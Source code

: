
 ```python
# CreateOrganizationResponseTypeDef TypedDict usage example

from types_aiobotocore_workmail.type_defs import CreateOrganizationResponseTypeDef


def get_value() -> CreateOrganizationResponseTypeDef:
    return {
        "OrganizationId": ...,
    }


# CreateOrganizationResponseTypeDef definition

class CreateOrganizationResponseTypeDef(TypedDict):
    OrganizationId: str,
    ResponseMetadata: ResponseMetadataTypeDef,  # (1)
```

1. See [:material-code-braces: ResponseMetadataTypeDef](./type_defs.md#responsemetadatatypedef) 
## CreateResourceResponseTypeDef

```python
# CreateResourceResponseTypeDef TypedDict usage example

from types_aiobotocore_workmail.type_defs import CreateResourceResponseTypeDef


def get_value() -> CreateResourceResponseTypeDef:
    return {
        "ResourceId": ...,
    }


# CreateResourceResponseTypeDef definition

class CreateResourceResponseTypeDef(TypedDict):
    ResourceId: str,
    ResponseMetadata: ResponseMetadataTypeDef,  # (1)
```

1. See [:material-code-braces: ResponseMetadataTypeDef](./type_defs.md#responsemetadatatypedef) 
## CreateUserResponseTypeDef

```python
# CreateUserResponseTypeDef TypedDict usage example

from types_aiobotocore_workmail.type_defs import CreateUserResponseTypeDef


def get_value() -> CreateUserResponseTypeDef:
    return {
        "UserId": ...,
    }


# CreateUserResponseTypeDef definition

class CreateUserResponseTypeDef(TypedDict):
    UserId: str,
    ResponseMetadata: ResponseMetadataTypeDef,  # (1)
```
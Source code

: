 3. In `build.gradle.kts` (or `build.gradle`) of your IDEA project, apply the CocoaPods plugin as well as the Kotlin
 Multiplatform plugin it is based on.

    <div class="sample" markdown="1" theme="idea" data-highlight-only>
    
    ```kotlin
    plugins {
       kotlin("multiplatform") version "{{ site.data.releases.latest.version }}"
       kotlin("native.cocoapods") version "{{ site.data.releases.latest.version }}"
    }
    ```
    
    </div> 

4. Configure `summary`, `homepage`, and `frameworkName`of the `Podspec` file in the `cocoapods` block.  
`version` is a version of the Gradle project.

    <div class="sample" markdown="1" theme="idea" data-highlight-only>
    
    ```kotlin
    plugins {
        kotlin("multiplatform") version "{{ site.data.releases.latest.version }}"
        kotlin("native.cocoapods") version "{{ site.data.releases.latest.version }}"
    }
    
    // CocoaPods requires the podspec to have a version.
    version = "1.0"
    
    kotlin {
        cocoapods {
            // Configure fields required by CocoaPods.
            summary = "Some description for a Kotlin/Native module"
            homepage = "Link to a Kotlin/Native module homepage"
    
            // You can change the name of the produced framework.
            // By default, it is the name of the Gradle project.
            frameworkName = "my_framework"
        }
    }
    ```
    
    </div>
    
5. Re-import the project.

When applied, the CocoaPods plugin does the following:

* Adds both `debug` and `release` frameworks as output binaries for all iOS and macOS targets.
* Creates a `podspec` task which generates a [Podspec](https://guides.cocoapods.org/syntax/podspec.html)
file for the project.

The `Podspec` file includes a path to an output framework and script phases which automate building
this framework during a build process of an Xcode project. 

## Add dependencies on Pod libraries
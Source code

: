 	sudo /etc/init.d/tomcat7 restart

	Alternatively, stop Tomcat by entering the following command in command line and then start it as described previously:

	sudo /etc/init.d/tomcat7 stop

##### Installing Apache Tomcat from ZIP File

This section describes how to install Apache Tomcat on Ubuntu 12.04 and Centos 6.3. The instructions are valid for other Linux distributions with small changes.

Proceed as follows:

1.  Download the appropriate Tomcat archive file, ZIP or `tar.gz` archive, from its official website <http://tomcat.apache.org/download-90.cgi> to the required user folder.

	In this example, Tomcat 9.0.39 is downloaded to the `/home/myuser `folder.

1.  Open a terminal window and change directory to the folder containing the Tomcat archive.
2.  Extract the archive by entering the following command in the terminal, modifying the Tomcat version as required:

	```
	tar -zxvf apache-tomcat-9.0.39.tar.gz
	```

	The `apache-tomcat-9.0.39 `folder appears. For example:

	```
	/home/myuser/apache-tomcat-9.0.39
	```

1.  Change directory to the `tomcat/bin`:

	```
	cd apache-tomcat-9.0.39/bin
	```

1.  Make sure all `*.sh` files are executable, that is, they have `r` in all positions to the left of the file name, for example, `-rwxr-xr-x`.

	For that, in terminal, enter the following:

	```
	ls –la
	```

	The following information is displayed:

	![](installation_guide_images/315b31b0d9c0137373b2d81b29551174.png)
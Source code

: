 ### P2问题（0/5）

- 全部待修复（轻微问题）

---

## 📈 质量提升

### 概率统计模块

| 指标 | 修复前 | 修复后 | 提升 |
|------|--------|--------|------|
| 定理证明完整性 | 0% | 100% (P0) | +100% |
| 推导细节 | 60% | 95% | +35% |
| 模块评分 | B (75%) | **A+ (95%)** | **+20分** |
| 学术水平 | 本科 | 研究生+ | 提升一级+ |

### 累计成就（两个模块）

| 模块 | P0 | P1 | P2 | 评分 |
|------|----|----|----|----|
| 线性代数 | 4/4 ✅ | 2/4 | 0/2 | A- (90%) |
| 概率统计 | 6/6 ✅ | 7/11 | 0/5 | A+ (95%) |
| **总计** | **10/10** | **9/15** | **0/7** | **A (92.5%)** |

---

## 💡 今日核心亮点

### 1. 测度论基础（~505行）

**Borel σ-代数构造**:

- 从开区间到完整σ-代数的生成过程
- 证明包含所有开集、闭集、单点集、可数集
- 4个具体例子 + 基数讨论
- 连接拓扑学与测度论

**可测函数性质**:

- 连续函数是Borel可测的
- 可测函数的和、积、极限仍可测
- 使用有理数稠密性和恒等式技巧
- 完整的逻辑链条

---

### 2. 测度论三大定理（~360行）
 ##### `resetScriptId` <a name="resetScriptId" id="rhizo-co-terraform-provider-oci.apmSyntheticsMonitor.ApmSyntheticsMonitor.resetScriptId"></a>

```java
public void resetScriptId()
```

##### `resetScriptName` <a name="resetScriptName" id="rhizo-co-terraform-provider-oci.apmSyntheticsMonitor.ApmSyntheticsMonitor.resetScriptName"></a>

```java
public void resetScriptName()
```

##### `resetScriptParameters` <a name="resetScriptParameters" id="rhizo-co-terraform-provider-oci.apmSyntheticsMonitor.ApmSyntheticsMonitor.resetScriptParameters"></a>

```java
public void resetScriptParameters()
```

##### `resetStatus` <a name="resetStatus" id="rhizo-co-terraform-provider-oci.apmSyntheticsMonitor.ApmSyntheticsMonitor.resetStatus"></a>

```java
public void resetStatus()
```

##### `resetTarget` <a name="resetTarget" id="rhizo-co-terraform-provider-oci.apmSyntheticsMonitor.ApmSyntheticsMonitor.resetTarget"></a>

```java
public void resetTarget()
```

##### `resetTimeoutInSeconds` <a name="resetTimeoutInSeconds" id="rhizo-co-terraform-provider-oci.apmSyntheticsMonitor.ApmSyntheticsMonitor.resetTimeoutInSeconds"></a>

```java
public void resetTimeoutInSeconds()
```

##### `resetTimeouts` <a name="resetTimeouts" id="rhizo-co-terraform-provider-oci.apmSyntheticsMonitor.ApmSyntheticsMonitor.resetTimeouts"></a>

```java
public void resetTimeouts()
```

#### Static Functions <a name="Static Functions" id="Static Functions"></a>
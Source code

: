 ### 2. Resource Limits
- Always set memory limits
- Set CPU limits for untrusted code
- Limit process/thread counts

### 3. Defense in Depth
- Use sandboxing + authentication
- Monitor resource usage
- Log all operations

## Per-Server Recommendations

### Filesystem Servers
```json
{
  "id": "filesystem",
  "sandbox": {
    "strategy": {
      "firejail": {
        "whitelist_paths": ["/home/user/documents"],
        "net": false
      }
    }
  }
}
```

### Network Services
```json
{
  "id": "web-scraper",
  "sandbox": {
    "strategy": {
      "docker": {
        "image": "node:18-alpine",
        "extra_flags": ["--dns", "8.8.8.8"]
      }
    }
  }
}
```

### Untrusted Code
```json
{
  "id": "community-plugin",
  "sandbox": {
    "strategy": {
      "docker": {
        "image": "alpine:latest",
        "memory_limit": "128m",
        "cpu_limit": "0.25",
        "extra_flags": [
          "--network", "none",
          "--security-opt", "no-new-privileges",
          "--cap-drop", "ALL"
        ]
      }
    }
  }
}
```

==*==

◆ **TASK PROMPT**
When you find a line in the records that contains the word "stop", copy it.

◆ **OUTPUT**
	Alternatively, stop Tomcat by entering the following command in command line and then start it as described previously:
	sudo /etc/init.d/tomcat7 stop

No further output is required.